MARY SHELLEY'S FRANKENSTEIN - Man makes monster. Stylishly filmed by Kenneth Branagh, who spices the well-known story with unearthly sights, outlandish sounds, and over-the-top performances. The violence is excessive, the screenplay is loaded with cliches, and not even the ingenious Baron could breathe new life into the ultraconservative message that humans shouldn't peek too curiously into Mother Nature's secrets. Still, it's good to see Branagh get beyond his usual pretentiousness and have some wide-eyed cinematic fun, and crazier set designs haven't hit the screen in ages. Robert
De Niro makes the monster both horrific and pathetic, while Branagh makes Frankenstein as feisty as he's been since Peter Cushing redefined the role 40 years ago. The gothic goofiness is only for moviegoers with strong stomachs, though, since many scenes are drenched in convincingly faked gore.
THE DEVIL, PROBABLY - A young man searches for meaning in contemporary France, which he finds disastrously shallow and materialistic. Robert Bresson wrote and directed this 1977 masterpiece, which is less a psychological drama than a cinematic inquiry into the tendency for moral and ethical pollution to obscure spiritual values. The resonant, purposefully ambiguous story is filmed with razor-sharp clarity. (Not rated)
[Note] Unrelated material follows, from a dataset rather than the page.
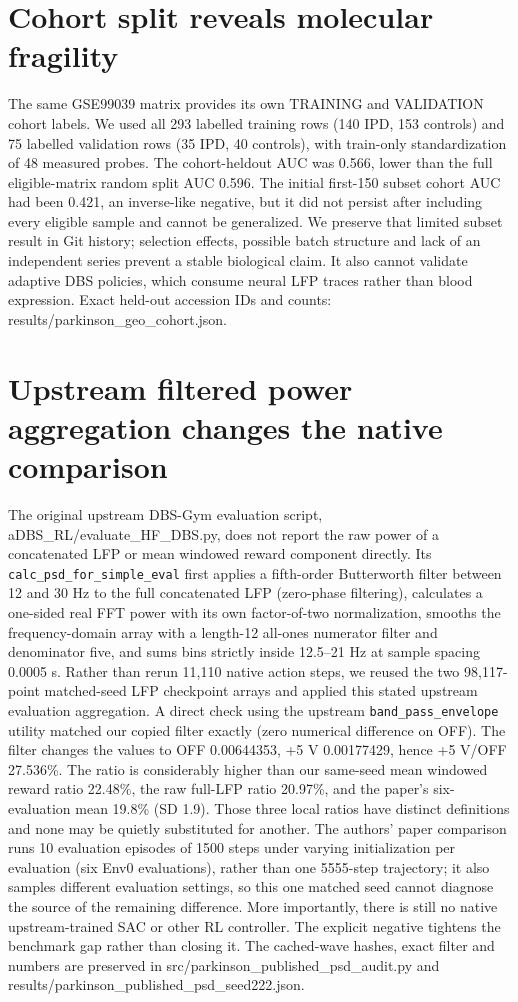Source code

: \section{Cohort split reveals molecular fragility}
The same GSE99039 matrix provides its own TRAINING and VALIDATION cohort labels. We used all 293 labelled training rows (140 IPD, 153 controls) and 75 labelled validation rows (35 IPD, 40 controls), with train-only standardization of 48 measured probes. The cohort-heldout AUC was 0.566, lower than the full eligible-matrix random split AUC 0.596. The initial first-150 subset cohort AUC had been 0.421, an inverse-like negative, but it did not persist after including every eligible sample and cannot be generalized. We preserve that limited subset result in Git history; selection effects, possible batch structure and lack of an independent series prevent a stable biological claim. It also cannot validate adaptive DBS policies, which consume neural LFP traces rather than blood expression. Exact held-out accession IDs and counts: results/parkinson\_geo\_cohort.json.

\section{Upstream filtered power aggregation changes the native comparison}
The original upstream DBS-Gym evaluation script, aDBS\_RL/evaluate\_HF\_DBS.py, does not report the raw power of a concatenated LFP or mean windowed reward component directly. Its \texttt{calc\_psd\_for\_simple\_eval} first applies a fifth-order Butterworth filter between 12 and 30 Hz to the full concatenated LFP (zero-phase filtering), calculates a one-sided real FFT power with its own factor-of-two normalization, smooths the frequency-domain array with a length-12 all-ones numerator filter and denominator five, and sums bins strictly inside 12.5--21 Hz at sample spacing 0.0005 s. Rather than rerun 11,110 native action steps, we reused the two 98,117-point matched-seed LFP checkpoint arrays and applied this stated upstream evaluation aggregation. A direct check using the upstream \texttt{band\_pass\_envelope} utility matched our copied filter exactly (zero numerical difference on OFF). The filter changes the values to OFF 0.00644353, +5 V 0.00177429, hence +5 V/OFF 27.536\%. The ratio is considerably higher than our same-seed mean windowed reward ratio 22.48\%, the raw full-LFP ratio 20.97\%, and the paper's six-evaluation mean 19.8\% (SD 1.9). Those three local ratios have distinct definitions and none may be quietly substituted for another. The authors' paper comparison runs 10 evaluation episodes of 1500 steps under varying initialization per evaluation (six Env0 evaluations), rather than one 5555-step trajectory; it also samples different evaluation settings, so this one matched seed cannot diagnose the source of the remaining difference. More importantly, there is still no native upstream-trained SAC or other RL controller. The explicit negative tightens the benchmark gap rather than closing it. The cached-wave hashes, exact filter and numbers are preserved in src/parkinson\_published\_psd\_audit.py and results/parkinson\_published\_psd\_seed222.json.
THE WAR - Domestic fallout from the Vietnam War underlies this overambitious drama about a racially mixed Mississippi community, featuring Kevin Costner as a veteran with emotional problems and Elijah Wood as a youngster whose feud with a local bully takes on warlike intensity. Kathy McWorter's screenplay veers between ``Our Gang'' cuteness and ``Lord of the Flies'' pugnacity, a queasy mixture if ever there was one. Directed by Jon Avnet, whose willingness to falsify history in the name of entertainment is an example of the Forrest Gump Syndrome in full flower.